Data under study:
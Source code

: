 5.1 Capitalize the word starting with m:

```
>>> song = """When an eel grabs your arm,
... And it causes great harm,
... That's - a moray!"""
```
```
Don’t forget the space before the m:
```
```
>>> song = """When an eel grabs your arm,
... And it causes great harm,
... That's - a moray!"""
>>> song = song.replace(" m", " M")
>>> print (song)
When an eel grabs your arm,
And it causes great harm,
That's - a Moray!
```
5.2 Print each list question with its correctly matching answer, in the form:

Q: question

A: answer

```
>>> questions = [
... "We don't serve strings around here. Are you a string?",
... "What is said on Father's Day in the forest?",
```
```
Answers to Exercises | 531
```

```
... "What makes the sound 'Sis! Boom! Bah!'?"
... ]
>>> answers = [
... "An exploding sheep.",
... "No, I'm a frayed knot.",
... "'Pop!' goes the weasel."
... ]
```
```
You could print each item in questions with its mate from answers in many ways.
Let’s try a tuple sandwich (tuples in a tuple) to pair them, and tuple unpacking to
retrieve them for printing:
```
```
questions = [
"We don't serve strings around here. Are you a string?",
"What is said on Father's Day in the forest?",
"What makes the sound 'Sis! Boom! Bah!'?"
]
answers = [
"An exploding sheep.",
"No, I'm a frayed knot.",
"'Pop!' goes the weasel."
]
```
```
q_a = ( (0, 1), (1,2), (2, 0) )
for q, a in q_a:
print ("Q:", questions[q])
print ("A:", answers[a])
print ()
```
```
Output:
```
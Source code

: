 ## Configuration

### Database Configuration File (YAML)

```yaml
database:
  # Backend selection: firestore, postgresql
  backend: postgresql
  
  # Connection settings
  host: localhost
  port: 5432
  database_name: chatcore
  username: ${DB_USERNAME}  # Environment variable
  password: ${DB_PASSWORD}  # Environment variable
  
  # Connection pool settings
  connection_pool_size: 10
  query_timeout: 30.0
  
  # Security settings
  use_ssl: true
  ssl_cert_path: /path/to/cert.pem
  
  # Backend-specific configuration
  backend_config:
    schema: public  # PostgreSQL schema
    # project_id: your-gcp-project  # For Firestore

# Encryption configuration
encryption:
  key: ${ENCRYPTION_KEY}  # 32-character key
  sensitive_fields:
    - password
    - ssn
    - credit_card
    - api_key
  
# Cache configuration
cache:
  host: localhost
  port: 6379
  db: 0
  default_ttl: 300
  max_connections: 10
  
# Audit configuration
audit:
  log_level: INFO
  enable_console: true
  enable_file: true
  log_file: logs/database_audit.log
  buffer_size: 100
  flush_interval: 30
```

Required action:
Every line above that includes the word "goes" must appear in the answer.

Response:
... "'Pop!' goes the weasel."
"'Pop!' goes the weasel."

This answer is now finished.